That there are only two sexes, and that this is what children should be taught, is not a revolutionary concept.  It says a lot about our society that a document asserting this truth would garner so much attention from a whining and hand-wringing press.

While mainstream Catholic commentators will likely sing the praises of Pope Francis for defending the low-bar, no-kidding concept of sexual complementarity, it's worth noting that the Vatican appears on the same track with social issues as the mainstream conservative establishment.  While the political right "stood strong" against redefining marriage as early as five years ago, once Obergefell v. Hodges spewed forth from the Supreme Court, conservatives rolled over — to the point where Donald Trump now waltzes into campaign rallies with a rainbow flag and CPAC deep-sixes pro-marriage groups while keeping pro-sodomy ones.  Pope Francis's administration, meanwhile, has been scandalously supportive of homosexuality, with high-ranking cardinals agitating to "bless" same-sex pairings.  Likewise on abortion: Conservatives chide Georgia and Alabama for outlawing broader categories of child-killing, while Pope Francis meets with a notorious Italian abortionist and categorizes her "among the great ones of today's Italy" for working with refugees (presumably not by killing them).

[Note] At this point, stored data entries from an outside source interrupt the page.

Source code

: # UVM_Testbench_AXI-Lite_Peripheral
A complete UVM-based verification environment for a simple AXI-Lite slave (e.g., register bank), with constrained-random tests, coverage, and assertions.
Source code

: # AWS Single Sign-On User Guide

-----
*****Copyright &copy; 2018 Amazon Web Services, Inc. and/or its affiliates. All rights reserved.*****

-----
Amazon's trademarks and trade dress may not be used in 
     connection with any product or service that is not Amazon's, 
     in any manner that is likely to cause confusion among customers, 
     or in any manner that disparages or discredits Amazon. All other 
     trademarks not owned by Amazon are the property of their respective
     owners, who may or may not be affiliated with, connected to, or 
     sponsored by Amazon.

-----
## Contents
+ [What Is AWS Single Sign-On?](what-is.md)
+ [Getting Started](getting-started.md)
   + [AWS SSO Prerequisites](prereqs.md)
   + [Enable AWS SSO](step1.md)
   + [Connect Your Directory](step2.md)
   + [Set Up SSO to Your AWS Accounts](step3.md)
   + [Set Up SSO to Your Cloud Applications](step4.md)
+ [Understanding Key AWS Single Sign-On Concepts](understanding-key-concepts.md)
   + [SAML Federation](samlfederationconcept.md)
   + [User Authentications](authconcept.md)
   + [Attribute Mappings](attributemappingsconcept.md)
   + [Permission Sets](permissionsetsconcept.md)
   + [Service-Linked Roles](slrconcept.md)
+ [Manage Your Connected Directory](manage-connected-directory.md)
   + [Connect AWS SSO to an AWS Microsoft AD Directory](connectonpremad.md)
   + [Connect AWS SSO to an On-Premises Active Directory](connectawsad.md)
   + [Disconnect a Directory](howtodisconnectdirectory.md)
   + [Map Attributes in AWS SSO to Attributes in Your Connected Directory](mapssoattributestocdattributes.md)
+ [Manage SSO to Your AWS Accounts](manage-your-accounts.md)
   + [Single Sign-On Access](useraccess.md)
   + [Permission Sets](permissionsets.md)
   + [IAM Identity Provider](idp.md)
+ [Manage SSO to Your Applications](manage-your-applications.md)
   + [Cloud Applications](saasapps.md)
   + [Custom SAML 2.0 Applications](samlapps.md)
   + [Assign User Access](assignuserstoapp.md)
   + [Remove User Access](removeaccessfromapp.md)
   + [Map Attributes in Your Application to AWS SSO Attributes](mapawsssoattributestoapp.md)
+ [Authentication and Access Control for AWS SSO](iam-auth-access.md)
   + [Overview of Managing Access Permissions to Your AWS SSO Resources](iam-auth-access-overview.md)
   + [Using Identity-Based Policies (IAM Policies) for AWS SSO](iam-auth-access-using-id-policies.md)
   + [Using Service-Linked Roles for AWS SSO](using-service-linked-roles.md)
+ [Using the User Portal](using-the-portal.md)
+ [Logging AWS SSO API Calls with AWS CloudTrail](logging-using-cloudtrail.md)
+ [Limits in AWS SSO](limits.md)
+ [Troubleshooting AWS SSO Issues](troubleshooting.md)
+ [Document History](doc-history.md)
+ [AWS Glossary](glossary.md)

It'll happen here, too.  In fact, both the mainstream conservative movement and the Vatican are already faltering on the transgender issue, with conservatives adopting the talking point that people should have their delusions ratified by their neighbors (except when it comes to sports) and Pope Francis giving an interview in 2016 in which he credulously called a deluded woman "he that was her but is he."

In that same interview, the pope said, "It is one thing for a person who has this tendency ... and also changes their [sic] sex[.] ... It is another thing to teach in schools along this line."  The moment one claims it's "one thing" and not insane for a person to mutilate his genitals and take sterilizing hormone drugs to pretend to be the opposite sex, and that society should respect his "right" to do that (except in sports!), the poison is in the wound.  Even in this otherwise rational piece, where David French refuses to call a man "she," French can't help proclaiming he's fine with calling a man by a woman's name.

With "Male and Female He Created Them," the Vatican is holding fast on this one narrow subset of one social issue, but how long until "teaching in schools along this line" is reinterpreted as "accompaniment" and "encounter"?  Give it ten years.  Maybe less.